Cornufer guppyi
- Conservation status: Least Concern (IUCN 3.1)

Scientific classification
- Kingdom: Animalia
- Phylum: Chordata
- Class: Amphibia
- Order: Anura
- Family: Ceratobatrachidae
- Genus: Cornufer
- Subgenus: Cornufer (Discodeles)
- Species: C. guppyi
- Binomial name: Cornufer guppyi (Boulenger, 1884)
- Synonyms: Rana guppyi Boulenger, 1884 Discodeles guppyi Boulenger, 1884

= Cornufer guppyi =

- Genus: Cornufer
- Species: guppyi
- Authority: (Boulenger, 1884)
- Conservation status: LC
- Synonyms: Rana guppyi Boulenger, 1884 Discodeles guppyi Boulenger, 1884

Species of frog

Cornufer guppyi (common name: Shortland Island webbed frog or giant webbed frog) is a species of frog in the family Ceratobatrachidae. The species is named after British surgeon Henry B. Guppy who collected the holotype from the Shortland Islands. It is found in New Britain Island (Papua New Guinea) and in the Solomon Islands archipelago, where it is widespread, though it is missing from Makira island (San Cristobal).

==Taxonomy==
Cornufer guppyi is the type species and the sole representative of the subgenus Discodeles (formerly recognized as a genus).

==Description==
Cornufer guppyi is a large species of frog, with females growing as large as 250 mm in snout–vent length and a weight of 1 kg. The snout is rounded. The tympanum is round. The fingers and toes have moderately expanded terminal discs. The toes are fully webbed. The legs are long. Males have external vocal sacs. Preserved specimens show variable colouration, from light tan/almost white to greyish to dark reddish brown, with various darker brown or blackish brown marbling or blotching. The venter is light tan or whitish, often with some brown blotches or speckles.

==Human interaction==
Humans mostly use C. guppyi for food purposes, and it is tracked down by listening to its calls during rain, with March being said to be the best time to find it. A whistle is sometimes used to find this frog because it will respond to the noise, and it is said that snapping a twig will fool the frog into thinking one of its legs has been broken. The frog C. guppyi is considered to be a sign of soil fertility if seen in a garden, and the tribes who hold this belief do not typically eat it. Its bones are also sometimes ground up and applied to the skin to treat snake or centipede bites.

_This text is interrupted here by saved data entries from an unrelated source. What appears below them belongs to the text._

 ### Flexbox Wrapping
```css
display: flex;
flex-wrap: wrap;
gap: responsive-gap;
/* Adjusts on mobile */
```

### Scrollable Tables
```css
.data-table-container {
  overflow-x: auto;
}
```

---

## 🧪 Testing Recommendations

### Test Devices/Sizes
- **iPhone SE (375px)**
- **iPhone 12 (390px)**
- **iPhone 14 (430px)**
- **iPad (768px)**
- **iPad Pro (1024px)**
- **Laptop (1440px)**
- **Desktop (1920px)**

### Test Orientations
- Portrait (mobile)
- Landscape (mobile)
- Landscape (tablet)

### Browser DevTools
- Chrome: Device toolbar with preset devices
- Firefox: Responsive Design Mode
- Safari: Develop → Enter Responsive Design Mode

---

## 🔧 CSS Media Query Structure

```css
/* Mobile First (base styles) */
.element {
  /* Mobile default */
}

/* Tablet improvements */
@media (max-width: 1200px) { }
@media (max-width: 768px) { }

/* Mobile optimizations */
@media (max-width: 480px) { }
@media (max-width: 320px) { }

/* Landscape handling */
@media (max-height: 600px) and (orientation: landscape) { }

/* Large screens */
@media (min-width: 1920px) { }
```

==Habitat and conservation==
Cornufer guppyi is a common species. It inhabits streams and small rivers in lowland rainforests up to elevations of 700 m above sea level. It also tolerates some habitat degradation and can be found in rural gardens and degraded forests. It is also known from caves. It can be locally impacted by habitat loss caused by logging, and by collection for human consumption and pet trade. It is also eaten by domestic dogs and cats.